▶ **WORK TO BE COMPLETED**
Which of the lines below holds the string "must"? Copy every line that does.

::: DATA IN THIS EXERCISE :::

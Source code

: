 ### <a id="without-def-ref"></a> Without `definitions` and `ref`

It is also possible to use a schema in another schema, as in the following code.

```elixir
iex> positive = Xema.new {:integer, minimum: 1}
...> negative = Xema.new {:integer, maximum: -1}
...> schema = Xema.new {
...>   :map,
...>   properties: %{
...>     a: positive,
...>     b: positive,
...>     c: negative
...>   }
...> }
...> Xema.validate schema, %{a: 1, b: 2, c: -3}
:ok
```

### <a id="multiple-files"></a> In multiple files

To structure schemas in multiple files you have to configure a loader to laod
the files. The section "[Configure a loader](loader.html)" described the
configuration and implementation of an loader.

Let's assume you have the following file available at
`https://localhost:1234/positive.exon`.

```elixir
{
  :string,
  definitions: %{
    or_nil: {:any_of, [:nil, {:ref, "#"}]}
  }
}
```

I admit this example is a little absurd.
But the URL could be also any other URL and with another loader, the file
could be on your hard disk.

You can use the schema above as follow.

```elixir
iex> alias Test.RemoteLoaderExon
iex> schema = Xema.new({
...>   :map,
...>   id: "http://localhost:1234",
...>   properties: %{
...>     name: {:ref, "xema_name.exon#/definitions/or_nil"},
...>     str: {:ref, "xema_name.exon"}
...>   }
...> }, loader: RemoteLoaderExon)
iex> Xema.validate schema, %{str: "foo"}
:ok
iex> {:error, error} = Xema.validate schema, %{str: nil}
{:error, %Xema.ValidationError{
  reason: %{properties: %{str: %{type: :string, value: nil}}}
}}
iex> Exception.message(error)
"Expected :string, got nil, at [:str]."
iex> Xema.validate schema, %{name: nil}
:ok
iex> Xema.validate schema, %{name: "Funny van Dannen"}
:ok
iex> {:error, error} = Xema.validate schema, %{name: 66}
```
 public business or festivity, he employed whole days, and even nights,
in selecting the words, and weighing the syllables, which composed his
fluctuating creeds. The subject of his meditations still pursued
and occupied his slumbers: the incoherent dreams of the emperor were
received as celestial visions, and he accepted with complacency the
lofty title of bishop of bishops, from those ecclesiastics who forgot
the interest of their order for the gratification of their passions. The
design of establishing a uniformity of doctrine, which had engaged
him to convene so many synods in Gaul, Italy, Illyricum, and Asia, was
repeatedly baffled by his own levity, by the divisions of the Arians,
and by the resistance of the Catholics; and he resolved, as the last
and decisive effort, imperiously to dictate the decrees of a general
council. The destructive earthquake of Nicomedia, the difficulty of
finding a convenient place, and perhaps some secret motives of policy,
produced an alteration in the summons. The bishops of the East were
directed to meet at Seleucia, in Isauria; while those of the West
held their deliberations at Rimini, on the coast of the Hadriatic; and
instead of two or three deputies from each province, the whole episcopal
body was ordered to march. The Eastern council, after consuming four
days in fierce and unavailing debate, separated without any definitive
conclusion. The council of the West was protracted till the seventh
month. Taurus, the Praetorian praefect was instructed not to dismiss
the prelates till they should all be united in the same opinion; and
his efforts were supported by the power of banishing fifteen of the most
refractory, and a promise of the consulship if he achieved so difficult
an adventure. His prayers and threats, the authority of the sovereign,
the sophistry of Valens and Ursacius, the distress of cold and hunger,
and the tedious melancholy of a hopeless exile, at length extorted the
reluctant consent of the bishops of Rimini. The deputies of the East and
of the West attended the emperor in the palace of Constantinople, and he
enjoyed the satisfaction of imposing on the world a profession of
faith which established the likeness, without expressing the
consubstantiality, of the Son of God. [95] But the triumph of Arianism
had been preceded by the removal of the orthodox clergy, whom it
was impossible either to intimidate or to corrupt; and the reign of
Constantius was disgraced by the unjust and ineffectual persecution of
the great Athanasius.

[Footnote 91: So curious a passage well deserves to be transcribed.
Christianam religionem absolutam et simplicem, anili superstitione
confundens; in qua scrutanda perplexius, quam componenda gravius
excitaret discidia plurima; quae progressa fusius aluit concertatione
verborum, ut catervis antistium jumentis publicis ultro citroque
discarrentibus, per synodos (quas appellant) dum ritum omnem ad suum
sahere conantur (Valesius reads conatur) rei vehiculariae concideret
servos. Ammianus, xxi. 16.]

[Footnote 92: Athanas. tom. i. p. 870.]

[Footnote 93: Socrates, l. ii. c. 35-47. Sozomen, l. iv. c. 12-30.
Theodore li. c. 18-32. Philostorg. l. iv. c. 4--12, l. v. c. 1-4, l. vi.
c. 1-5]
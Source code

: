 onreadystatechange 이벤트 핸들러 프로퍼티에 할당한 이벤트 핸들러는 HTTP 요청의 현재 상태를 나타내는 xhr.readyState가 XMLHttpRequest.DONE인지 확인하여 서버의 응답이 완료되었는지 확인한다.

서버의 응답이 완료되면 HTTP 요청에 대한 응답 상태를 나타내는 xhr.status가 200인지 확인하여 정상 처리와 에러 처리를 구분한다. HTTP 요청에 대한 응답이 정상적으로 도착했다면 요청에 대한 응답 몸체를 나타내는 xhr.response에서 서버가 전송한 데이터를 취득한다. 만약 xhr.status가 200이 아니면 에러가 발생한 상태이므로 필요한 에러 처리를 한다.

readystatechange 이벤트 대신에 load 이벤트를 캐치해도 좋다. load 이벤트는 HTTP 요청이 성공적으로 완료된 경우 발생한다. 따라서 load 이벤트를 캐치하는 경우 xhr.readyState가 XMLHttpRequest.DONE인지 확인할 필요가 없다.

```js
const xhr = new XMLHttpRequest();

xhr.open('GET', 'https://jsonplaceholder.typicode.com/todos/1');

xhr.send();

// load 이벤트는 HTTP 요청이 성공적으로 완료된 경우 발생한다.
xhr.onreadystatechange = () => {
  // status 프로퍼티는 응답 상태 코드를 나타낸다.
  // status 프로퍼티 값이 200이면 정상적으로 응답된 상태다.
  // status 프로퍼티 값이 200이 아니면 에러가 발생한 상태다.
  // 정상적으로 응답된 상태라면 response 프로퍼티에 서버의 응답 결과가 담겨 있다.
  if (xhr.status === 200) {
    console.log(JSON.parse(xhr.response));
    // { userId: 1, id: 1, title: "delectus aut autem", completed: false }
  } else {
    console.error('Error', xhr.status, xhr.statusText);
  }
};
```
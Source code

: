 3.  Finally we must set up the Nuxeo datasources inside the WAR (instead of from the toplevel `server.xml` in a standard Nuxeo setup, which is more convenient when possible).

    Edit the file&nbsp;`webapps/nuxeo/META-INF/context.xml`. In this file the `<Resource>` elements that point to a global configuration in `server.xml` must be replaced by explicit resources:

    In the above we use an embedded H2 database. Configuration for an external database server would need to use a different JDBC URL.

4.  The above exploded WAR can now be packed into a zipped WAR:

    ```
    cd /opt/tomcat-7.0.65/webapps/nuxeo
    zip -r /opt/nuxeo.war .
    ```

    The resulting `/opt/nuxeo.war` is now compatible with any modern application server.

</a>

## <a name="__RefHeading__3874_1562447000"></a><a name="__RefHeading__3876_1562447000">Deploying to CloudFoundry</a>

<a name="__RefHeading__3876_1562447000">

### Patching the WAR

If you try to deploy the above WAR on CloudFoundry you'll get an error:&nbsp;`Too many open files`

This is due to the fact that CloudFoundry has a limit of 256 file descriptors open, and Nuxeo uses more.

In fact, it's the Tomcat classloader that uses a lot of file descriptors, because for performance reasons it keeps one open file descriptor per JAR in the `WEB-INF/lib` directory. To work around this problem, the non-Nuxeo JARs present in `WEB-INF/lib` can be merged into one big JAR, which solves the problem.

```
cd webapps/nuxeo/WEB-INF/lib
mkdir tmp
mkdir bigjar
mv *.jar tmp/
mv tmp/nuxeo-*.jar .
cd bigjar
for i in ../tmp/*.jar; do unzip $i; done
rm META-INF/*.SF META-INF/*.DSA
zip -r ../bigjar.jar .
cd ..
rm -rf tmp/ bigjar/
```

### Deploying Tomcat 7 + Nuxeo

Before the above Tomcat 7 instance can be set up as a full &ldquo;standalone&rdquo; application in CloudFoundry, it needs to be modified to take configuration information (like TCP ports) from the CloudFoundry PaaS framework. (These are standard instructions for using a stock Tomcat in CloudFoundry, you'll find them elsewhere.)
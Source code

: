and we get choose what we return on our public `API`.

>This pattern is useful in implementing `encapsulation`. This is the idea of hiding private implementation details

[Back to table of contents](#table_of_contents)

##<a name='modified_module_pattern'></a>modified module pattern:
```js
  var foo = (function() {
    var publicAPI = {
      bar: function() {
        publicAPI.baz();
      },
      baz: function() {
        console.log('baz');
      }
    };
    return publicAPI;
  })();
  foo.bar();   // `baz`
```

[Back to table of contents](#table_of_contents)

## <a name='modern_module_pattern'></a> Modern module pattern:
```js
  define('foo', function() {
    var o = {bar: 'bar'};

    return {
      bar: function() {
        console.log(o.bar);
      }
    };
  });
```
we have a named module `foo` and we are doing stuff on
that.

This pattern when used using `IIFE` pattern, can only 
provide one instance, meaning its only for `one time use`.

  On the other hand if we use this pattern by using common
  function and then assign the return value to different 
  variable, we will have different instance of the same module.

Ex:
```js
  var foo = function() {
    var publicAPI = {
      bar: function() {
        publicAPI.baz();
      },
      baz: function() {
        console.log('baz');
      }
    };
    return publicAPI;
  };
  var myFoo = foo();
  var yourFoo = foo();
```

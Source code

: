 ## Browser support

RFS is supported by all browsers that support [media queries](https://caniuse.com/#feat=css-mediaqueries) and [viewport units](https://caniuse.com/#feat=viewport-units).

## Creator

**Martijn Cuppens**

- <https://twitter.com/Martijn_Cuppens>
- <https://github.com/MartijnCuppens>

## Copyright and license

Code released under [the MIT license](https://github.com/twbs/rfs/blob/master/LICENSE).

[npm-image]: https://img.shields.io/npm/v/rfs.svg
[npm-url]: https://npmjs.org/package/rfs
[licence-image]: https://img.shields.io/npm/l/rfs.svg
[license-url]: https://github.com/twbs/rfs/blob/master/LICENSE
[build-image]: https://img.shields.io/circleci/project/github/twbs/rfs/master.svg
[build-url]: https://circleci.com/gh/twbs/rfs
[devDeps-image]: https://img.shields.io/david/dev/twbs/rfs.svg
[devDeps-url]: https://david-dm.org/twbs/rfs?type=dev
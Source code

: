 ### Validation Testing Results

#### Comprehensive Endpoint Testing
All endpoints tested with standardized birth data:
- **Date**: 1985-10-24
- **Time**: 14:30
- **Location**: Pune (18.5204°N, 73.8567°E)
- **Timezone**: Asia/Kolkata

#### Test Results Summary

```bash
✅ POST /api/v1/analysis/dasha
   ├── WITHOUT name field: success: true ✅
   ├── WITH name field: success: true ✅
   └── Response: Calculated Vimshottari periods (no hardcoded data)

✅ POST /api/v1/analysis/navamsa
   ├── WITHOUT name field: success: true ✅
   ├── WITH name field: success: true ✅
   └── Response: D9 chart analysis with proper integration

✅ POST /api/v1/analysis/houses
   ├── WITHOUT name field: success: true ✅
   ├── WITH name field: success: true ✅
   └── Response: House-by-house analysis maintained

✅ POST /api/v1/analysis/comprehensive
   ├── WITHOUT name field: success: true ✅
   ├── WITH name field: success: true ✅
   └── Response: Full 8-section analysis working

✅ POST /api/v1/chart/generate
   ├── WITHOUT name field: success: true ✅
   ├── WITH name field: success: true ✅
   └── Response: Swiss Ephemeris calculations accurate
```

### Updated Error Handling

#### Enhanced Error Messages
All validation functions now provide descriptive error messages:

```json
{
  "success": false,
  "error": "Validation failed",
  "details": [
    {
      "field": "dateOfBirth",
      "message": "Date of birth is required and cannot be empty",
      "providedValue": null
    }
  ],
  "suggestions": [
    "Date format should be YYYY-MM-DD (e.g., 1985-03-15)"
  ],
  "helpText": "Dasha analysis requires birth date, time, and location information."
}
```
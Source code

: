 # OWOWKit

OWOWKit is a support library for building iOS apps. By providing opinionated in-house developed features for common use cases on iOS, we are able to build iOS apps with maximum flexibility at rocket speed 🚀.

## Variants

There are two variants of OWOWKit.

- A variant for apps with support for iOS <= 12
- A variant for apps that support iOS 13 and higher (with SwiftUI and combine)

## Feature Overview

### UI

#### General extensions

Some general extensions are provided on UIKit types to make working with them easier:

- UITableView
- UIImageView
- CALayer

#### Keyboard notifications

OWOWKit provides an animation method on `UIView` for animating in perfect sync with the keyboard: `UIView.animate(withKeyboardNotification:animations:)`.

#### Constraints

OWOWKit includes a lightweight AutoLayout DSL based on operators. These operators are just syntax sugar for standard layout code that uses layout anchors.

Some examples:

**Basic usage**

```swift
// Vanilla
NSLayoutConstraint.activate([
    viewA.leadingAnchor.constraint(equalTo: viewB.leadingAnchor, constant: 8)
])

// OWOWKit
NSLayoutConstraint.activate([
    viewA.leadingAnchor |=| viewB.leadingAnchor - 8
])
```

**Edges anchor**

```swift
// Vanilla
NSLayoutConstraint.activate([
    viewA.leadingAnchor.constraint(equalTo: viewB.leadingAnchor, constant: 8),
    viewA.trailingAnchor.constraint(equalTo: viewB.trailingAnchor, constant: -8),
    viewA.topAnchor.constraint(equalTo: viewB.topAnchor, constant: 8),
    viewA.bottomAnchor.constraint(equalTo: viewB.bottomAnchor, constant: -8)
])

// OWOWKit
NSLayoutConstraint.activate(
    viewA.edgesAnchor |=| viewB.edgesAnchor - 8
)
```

:::

▶ **SOLUTION FOR THIS TASK**
: 3.  Finally we must set up the Nuxeo datasources inside the WAR (instead of from the toplevel `server.xml` in a standard Nuxeo setup, which is more convenient when possible).
    Edit the file&nbsp;`webapps/nuxeo/META-INF/context.xml`. In this file the `<Resource>` elements that point to a global configuration in `server.xml` must be replaced by explicit resources:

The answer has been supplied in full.